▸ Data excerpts
☆ ☆ ☆ ☆ ☆ ☆ ☆
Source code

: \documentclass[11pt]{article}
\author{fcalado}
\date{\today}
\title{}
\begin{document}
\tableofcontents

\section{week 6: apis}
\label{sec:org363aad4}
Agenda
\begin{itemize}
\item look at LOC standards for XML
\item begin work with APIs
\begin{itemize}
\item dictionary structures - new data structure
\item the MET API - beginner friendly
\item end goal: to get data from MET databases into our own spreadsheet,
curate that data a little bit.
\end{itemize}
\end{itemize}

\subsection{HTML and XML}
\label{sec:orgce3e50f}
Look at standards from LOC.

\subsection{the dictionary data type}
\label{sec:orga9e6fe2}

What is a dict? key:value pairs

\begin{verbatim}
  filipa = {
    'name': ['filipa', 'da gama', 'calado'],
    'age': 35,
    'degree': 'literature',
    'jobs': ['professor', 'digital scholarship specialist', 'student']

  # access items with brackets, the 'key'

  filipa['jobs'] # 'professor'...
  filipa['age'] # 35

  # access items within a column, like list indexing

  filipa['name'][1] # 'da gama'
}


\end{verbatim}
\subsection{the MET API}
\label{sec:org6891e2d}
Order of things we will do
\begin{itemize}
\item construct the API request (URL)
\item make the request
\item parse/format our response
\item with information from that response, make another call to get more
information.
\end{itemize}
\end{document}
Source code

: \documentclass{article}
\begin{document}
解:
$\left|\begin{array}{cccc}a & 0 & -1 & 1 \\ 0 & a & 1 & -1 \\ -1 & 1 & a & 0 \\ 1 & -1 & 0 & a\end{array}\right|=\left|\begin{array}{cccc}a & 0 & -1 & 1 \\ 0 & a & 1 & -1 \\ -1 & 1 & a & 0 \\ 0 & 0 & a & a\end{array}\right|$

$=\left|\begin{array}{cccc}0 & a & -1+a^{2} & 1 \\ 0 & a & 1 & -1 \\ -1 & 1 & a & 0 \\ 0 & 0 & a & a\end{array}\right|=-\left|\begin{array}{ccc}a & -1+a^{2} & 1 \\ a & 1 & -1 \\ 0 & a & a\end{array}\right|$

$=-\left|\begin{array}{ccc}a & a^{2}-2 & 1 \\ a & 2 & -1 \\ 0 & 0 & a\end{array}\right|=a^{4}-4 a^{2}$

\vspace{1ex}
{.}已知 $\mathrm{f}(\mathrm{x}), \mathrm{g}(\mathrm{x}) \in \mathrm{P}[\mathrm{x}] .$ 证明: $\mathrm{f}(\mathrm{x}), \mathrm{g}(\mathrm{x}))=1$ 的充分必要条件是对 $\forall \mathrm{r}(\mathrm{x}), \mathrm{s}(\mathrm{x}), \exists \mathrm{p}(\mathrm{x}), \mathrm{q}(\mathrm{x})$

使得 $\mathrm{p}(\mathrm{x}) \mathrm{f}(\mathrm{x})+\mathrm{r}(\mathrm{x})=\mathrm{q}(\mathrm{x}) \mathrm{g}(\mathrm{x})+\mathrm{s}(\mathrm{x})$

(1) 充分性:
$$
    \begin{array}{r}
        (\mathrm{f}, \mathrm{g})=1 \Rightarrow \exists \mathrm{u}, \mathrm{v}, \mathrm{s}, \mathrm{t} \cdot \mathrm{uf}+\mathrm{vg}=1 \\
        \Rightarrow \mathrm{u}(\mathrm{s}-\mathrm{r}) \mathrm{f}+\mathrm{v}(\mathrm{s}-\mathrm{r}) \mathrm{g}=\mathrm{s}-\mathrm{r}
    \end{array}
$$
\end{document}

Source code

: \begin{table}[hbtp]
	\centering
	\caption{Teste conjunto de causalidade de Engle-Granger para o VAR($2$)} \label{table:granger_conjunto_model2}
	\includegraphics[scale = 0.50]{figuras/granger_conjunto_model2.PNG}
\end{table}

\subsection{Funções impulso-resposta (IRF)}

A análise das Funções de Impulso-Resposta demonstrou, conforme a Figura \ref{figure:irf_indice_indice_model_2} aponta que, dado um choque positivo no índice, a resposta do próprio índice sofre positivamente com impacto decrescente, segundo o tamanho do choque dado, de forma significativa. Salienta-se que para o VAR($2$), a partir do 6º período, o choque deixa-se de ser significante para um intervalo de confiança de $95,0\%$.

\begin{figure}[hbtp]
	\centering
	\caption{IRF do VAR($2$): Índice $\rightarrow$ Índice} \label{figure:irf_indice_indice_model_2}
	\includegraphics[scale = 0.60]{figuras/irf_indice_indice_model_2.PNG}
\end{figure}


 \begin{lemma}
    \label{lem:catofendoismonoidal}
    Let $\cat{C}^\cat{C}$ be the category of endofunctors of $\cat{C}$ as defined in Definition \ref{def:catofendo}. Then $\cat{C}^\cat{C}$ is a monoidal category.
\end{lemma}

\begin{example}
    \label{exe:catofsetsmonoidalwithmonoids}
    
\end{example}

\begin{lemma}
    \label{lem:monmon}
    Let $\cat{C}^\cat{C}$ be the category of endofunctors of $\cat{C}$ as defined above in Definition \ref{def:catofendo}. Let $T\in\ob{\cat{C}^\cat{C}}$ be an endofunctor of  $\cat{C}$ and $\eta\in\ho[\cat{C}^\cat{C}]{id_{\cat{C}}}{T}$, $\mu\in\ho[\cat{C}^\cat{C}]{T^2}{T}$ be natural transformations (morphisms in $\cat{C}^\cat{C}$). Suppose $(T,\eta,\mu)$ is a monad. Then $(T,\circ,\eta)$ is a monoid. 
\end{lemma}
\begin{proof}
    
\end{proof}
☆ ☆ ☆ ☆ ☆ ☆ ☆
▸ EXERCISE PROMPT
In the data above, find each line that uses the string "standards". Copy it.

▸ ANSWER TO THE EXERCISE
\item look at LOC standards for XML
Look at standards from LOC.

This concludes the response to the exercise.